The US Pentagon's latest assessment of the expanding military might of China, which has now overtaken Japan to become the world's second-largest economy, holds that Beijing is "concerned" with the "strategic ramifications of India's rising economic, political and military power". Consequently, "to improve regional deterrence", the 2.25-million strong People's Liberation Army has moved "more advanced and survivable" solid-fuelled CCS-5 nuclear-capable ballistic missiles closer to the borders with India.
" China may also be developing contingency plans to move airborne troops into the region," says the Pentagon report on 'military and security developments involving the People's Republic of China'.
Though there is nothing new in all this to startle the Indian defence establishment, it does reinforce the point that China continues to upgrade its already massive build-up of military infrastructure all along the unresolved 4,057-km Line of Actual Control.

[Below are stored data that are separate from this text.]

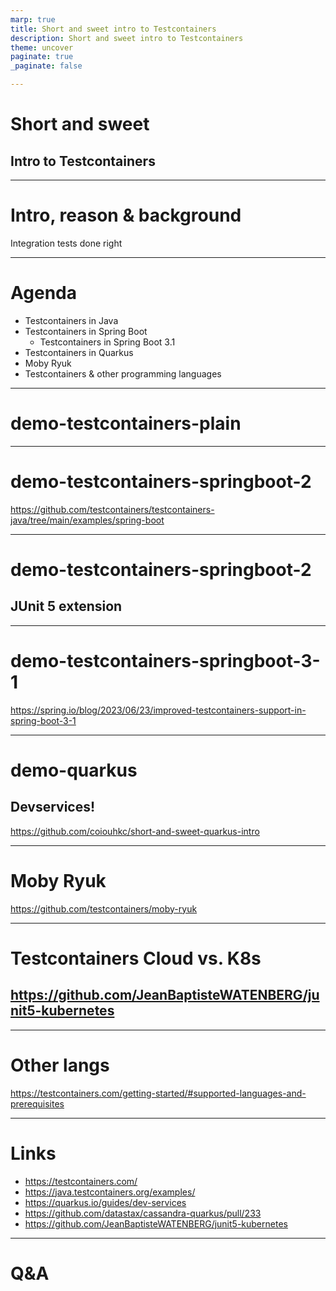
 ```yaml
---
marp: true
title: Short and sweet intro to Testcontainers
description: Short and sweet intro to Testcontainers
theme: uncover
paginate: true
_paginate: false

---
```


# Short and sweet

## Intro to Testcontainers

---

# Intro, reason & background

Integration tests done right

<!-- 

* no more H2
* no more MariaDB4J
* no more stupid mocks
* no more searches for embedded versions of standard infrastructure

-->

---

# Agenda

* Testcontainers in Java
* Testcontainers in Spring Boot
    * Testcontainers in Spring Boot 3.1
* Testcontainers in Quarkus
* Moby Ryuk
* Testcontainers & other programming languages

---

# demo-testcontainers-plain

---

# demo-testcontainers-springboot-2

https://github.com/testcontainers/testcontainers-java/tree/main/examples/spring-boot

---

# demo-testcontainers-springboot-2
## JUnit 5 extension

---

# demo-testcontainers-springboot-3-1

https://spring.io/blog/2023/06/23/improved-testcontainers-support-in-spring-boot-3-1

---

# demo-quarkus

## Devservices!

https://github.com/coiouhkc/short-and-sweet-quarkus-intro


---

# Moby Ryuk

https://github.com/testcontainers/moby-ryuk


---

# Testcontainers Cloud vs. K8s

## https://github.com/JeanBaptisteWATENBERG/junit5-kubernetes

<!-- 
Your local testcontainers cloud!
-->
---

# Other langs

https://testcontainers.com/getting-started/#supported-languages-and-prerequisites

---

# Links

* https://testcontainers.com/
* https://java.testcontainers.org/examples/
* https://quarkus.io/guides/dev-services
* https://github.com/datastax/cassandra-quarkus/pull/233
* https://github.com/JeanBaptisteWATENBERG/junit5-kubernetes

---

# Q&A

Satellite pictures, for instance, have long disclosed that a large area in central China, near Delingha and Da Qaidam in Qinghai province, has close to 60 launch pads for nuclear-capable ballistic missiles, which can easily target north India. Moreover, the new Chinese road-mobile DF-31A missiles, which can hit targets 11,200 km away, and the JL-2 submarine-launched ballistic missiles, which have a reach beyond 7,200 km, are weapons which even has the US worried.
China, of course, continues to needle India with frequent troop incursions across the LAC, from Trig Heights and Pangong Tso lake in Eastern Ladakh to the "finger area" in Sikkim and Asaphila sector in Arunachal Pradesh.
The Pentagon report, in fact, says, "Despite increased political and economic relations over the years between China and India, tensions remain along their shared 4,057-km border, most notably over Arunachal Pradesh, which China asserts is part of Tibet and therefore of China, and over the Askai Chin region."